Wednesday, February 10, 2016

Failure to Disclosure Status as Public Servant Not Material for Purposes of s 53

Brown v Canada 2016 FCA 37 Boivin JA: Webb, de Montigny JJA rev’g 2014 FC 831 Kane J

Mr Brown was a member of the Canadian Forces Supplementary Reserve when he filed his application for the 748 patent. The patent related to technology used for decontamination and containment of biological and chemical hazards, which has military applications [9]-[10]. After the firm started by Mr Brown failed to win a contract with Public Works to supply related technology, Mr Brown launched infringement proceedings against the Crown and the winning bidder. The Crown defended by bringing a motion for summary judgement on the basis that (a) Mr Brown was a “public servant” as defined by s 2 of the Public Servants Inventions Act, and as such he was required by s 4(1)(c) of that Act to disclose that he is a public servant in his patent application; and (b) Mr Brown’s failure to make such a disclosure was an untrue material allegation which invalidated the 748 patent pursuant to s 53 of the Patent Act. In the Federal Court, Kane J held that Mr Brown was a public servant, and that the failure to make that disclosure was an untrue material allegation, but whether it was wilfully made for the purpose of misleading was a matter for trial. On appeal, the FCA held that Mr Brown was indeed a public servant, but the failure to disclose was not material to the Patent Act.

On the first issue, the FCA held that “for the purpose of the PSIA, all members of the Canadian Forces are ‘public servants’ whether they are in the Regular Force or the Reserve Force” [27]. While the English version of s 2 is somewhat ambiguous, saying that a public servant means an employee “and includes” a member of the Canadian Forces, the French version of s 2 is perfectly clear that public servant means an employee and a member of the Forces [25].

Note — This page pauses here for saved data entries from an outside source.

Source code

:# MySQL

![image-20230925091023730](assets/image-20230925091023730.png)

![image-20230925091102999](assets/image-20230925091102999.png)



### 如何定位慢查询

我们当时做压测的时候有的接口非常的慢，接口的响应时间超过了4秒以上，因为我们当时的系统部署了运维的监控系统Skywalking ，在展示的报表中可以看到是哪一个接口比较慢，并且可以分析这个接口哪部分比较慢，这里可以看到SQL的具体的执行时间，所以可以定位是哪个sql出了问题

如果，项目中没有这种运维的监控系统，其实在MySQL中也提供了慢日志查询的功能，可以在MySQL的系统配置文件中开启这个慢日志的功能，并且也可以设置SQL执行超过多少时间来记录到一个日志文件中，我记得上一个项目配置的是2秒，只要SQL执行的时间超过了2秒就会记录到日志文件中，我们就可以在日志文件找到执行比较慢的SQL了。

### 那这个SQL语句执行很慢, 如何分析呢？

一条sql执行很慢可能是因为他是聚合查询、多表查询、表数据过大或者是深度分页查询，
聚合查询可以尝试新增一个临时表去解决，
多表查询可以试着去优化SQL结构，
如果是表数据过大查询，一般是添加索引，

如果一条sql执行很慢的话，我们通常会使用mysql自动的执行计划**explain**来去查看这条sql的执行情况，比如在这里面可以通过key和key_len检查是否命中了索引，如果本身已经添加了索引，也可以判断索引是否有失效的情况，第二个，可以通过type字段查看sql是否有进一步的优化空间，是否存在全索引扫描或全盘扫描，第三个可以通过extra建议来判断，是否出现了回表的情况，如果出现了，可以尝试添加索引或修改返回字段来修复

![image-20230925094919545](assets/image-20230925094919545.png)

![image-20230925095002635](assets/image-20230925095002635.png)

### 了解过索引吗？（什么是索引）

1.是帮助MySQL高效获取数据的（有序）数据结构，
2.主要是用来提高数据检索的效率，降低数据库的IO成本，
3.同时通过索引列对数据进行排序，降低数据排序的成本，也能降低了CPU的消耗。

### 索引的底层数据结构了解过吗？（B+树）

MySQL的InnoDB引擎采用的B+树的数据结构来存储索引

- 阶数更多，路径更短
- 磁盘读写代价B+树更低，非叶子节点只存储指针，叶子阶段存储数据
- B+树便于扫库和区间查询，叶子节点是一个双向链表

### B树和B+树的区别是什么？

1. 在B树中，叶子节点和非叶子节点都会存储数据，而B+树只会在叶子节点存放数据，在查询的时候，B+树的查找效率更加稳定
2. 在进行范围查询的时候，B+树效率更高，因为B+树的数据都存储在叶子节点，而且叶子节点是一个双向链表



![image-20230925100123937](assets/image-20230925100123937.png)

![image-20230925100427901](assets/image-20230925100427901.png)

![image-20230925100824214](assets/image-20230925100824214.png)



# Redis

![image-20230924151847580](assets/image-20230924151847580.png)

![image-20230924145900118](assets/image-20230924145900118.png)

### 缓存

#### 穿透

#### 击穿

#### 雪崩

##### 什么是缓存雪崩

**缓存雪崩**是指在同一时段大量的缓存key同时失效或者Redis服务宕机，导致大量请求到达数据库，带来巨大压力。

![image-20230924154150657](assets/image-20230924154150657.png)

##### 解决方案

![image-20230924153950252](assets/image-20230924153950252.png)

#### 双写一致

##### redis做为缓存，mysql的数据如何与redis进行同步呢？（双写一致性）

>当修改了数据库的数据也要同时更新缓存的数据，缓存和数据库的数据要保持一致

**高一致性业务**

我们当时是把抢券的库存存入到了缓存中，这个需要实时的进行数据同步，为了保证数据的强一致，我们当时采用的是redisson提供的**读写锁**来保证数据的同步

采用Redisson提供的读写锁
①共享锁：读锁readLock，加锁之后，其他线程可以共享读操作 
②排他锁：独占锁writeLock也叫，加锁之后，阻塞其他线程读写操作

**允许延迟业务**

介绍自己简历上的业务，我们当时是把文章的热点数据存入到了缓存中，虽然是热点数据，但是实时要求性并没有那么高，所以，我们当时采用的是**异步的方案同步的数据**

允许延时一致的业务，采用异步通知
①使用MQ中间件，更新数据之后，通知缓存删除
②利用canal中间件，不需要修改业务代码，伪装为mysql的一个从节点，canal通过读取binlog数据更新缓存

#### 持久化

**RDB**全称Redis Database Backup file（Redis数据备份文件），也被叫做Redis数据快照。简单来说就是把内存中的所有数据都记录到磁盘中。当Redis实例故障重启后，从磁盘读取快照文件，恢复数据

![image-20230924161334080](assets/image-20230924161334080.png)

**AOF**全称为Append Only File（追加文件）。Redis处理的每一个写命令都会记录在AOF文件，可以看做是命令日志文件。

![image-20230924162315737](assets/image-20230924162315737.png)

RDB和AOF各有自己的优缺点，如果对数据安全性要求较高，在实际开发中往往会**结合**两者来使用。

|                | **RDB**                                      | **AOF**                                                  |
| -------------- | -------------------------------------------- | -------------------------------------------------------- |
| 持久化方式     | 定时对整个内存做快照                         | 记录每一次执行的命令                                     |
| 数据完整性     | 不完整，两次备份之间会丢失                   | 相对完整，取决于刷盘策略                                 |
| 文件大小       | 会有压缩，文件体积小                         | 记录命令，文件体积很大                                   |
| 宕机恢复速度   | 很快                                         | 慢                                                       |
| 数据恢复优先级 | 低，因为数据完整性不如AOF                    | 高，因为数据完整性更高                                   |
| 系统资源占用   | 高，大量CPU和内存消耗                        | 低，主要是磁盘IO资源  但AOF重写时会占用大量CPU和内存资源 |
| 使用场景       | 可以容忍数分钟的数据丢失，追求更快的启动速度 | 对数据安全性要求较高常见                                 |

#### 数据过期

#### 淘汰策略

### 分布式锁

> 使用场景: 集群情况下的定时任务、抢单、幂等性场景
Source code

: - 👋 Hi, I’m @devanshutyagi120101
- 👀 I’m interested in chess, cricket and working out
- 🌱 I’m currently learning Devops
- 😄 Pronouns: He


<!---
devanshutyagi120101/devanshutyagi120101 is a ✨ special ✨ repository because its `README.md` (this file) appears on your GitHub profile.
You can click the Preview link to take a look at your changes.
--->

On the second issue, the FCA held that there was an “apparent conflict and lack of consistency” between the forms and regulations under the PSIA and the Patent Act, in that the former require disclosure of the public servant status and the latter do not. The FCA concluded that the Patent Act prevails and hence there was no requirement on the Patent Act for the applicant to disclose their status a public servant [45]. Moreover, even apart from this inconsistency, a reading of the two Acts together supports the conclusion that Parliament did not intend that a patent could be void for a failure to disclose public servant status [46], as penalties for failure to make that disclosure are provided by s 4(1) of the PSIA [48]. This second point strikes me as entirely compelling. Indeed, the contrary conclusion would be perverse. The purpose of the PSIA is to vest in the Crown inventions that are made by public servants: s 3. If the position advanced by the Crown was correct, then any public servant inventor could unilaterally deprive the Crown of a valid patent to which the Crown was entitled by law, simply by failing to disclose their status as a public servant. Yes, the sanction of invalidity would provide an incentive to disclose, but not a very strong one, since the inventor would not be entitled to the invention either way: if the inventor didn’t disclose, the inventor would run the risk that the patent would be held invalid, and if the inventor did disclose, the inventor would run the risk that the patent would be vested in the Crown. And in any event, the sanction of invalidity puts the victim and the wrongdoer together in front of the firing squad. The offences of s 11 of the PSIA, which are target the public servant, are a far more sensible sanction. I can’t help but think that there was a failure of communication between the Crown’s litigation team and those responsible for longer term policy.